During a brief grace period (in the French Revolution and its aftermath) when patriotism meant love of fellow citizens no less than love of country (Rousseau), and la patrie referred to the democratic republic no less than to the nation, this splendid amalgam of individualist ideals and communitarian identity politics—a synthesis of the religion of humanity and the secular story of nations—appeared to make it possible for reason to set down roots and thereby secure legal personhood in a grounded identity of nationalist flesh and cultural blood.

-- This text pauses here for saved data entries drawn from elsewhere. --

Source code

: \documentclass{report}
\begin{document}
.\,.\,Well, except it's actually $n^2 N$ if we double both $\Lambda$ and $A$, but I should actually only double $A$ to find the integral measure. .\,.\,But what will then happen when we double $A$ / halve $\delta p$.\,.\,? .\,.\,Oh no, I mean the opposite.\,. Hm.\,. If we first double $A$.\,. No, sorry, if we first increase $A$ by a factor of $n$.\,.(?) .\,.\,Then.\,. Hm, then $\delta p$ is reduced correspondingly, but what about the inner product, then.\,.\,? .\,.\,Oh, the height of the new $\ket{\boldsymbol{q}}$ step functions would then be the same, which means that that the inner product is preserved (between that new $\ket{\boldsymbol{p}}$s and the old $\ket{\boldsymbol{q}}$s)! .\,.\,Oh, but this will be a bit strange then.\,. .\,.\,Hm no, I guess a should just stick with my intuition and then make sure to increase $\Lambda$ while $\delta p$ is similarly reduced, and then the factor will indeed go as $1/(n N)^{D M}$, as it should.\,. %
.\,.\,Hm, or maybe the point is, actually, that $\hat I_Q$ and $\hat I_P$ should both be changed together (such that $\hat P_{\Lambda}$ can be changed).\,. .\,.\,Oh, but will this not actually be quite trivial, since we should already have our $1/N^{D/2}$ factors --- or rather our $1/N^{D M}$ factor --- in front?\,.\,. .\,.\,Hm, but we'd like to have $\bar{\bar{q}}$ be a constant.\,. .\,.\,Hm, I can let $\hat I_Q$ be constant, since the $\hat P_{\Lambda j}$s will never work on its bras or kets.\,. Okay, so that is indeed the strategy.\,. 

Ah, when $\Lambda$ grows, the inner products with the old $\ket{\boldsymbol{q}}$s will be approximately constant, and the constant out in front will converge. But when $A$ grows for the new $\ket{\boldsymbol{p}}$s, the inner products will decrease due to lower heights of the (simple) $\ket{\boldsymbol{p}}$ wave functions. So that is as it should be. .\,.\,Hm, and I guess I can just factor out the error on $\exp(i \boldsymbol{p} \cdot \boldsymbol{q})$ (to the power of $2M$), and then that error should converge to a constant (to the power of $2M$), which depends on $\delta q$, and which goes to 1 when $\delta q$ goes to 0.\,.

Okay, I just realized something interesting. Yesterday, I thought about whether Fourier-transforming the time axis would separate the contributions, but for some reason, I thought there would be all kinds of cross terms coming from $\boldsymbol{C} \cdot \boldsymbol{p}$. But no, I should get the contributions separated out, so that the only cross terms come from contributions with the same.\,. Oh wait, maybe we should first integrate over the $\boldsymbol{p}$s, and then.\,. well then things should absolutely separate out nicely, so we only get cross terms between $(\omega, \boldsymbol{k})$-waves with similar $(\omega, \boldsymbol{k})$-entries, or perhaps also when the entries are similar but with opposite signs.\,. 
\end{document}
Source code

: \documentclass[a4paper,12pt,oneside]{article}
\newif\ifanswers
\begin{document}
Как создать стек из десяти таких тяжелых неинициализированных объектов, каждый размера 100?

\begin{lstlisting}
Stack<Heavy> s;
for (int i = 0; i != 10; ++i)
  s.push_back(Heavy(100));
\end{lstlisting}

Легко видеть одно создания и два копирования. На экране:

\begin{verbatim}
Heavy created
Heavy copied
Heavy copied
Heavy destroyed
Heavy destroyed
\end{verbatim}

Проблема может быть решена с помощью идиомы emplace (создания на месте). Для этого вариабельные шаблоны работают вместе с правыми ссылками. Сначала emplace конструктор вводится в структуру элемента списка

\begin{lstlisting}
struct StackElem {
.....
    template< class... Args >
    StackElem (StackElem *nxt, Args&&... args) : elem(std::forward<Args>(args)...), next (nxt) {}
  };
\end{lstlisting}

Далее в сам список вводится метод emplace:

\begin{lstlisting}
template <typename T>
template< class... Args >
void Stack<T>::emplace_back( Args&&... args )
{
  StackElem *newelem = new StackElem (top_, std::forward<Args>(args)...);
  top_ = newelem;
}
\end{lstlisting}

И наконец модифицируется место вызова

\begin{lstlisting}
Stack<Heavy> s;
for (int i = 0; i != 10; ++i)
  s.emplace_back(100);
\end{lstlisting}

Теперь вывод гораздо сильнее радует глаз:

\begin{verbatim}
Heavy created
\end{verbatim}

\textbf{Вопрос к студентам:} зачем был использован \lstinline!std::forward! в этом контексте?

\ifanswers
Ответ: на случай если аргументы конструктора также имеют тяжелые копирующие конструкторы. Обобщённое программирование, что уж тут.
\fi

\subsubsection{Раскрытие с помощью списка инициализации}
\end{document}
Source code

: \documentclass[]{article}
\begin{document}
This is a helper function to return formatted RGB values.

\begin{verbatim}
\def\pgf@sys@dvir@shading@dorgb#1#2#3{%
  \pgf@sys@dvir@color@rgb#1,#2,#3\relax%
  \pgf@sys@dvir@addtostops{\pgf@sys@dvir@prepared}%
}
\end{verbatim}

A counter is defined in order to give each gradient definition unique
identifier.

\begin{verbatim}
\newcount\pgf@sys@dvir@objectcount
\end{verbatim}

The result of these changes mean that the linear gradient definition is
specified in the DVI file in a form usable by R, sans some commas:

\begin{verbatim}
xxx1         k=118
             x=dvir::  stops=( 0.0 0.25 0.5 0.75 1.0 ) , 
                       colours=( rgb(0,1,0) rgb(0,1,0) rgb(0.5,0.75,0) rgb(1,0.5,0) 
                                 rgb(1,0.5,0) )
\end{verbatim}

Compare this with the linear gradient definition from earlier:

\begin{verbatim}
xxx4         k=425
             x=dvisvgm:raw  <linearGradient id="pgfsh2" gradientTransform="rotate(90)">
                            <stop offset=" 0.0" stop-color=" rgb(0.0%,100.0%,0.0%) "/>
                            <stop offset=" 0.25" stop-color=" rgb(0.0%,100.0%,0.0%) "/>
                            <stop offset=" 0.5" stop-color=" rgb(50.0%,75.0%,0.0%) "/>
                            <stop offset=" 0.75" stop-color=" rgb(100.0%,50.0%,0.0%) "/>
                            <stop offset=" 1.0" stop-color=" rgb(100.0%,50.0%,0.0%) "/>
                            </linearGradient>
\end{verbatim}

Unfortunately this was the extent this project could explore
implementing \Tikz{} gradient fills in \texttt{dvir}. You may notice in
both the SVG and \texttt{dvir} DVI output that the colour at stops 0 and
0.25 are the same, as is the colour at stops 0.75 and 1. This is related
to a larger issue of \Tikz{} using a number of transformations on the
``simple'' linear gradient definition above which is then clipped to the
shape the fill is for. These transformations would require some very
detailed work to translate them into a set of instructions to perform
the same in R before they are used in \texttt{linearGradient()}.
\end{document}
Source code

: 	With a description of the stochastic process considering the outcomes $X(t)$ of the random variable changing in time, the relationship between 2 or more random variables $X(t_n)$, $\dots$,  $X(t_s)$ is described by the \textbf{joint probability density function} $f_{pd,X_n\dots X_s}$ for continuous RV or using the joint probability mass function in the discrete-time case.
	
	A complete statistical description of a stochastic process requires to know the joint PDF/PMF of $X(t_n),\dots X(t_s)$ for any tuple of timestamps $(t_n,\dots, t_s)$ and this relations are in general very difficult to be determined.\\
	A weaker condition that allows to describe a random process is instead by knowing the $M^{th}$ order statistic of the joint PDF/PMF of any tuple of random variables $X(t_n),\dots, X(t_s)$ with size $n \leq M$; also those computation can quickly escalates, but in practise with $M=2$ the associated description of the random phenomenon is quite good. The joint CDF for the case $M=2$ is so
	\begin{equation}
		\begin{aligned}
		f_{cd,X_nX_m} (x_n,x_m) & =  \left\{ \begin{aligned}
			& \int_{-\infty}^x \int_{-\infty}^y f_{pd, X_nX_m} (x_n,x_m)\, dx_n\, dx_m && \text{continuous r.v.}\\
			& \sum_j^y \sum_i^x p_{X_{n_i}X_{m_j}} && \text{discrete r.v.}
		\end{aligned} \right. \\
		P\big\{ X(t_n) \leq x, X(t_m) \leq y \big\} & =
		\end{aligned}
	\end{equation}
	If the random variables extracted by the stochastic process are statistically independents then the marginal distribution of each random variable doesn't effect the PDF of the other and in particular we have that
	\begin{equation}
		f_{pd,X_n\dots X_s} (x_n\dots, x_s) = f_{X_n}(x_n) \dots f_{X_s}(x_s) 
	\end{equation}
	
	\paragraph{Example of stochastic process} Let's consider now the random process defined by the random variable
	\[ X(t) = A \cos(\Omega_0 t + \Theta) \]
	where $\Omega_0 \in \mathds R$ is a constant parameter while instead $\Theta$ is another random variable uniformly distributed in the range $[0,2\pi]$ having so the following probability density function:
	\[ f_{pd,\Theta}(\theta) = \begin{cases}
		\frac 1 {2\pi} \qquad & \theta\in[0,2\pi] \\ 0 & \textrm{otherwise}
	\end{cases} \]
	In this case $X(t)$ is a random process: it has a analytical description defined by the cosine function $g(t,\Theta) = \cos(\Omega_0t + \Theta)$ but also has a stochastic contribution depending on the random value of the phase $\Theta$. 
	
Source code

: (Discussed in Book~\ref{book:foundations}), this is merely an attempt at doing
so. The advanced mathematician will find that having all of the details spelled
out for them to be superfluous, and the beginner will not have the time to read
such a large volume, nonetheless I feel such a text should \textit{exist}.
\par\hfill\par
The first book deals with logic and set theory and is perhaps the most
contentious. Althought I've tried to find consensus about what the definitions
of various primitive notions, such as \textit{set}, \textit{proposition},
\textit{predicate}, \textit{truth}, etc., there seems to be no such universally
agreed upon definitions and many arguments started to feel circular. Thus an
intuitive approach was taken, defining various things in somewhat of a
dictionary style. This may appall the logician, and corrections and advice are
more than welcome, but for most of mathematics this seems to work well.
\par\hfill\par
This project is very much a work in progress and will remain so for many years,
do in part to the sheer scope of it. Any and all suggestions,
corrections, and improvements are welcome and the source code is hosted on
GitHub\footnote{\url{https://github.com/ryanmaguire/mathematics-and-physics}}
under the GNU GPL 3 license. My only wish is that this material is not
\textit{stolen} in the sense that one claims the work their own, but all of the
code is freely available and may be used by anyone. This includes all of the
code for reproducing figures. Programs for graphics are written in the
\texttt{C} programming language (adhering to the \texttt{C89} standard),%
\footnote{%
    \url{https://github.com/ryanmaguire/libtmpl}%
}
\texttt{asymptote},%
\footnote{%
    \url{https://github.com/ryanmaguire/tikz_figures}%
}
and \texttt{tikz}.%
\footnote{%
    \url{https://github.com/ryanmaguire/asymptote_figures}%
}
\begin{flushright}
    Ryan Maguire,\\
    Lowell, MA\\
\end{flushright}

Particularism and cosmopolitanism were joined in a French ideology of progress and revolution, and the true cosmopolitan was, as Paul Hazard recognized, “someone who thought à la française.”9 This understanding of the nation made possible the creation of a constitutional state under the sovereignty of a “people” (Volk, gens, peuple, or nation)—the nation-state—which in turn offered the legal groundwork for democracy. To the extent our modern democratic institutions are tied to the idea of the nation-state, it has been a legacy of precisely this alliance between nationalism and liberalism.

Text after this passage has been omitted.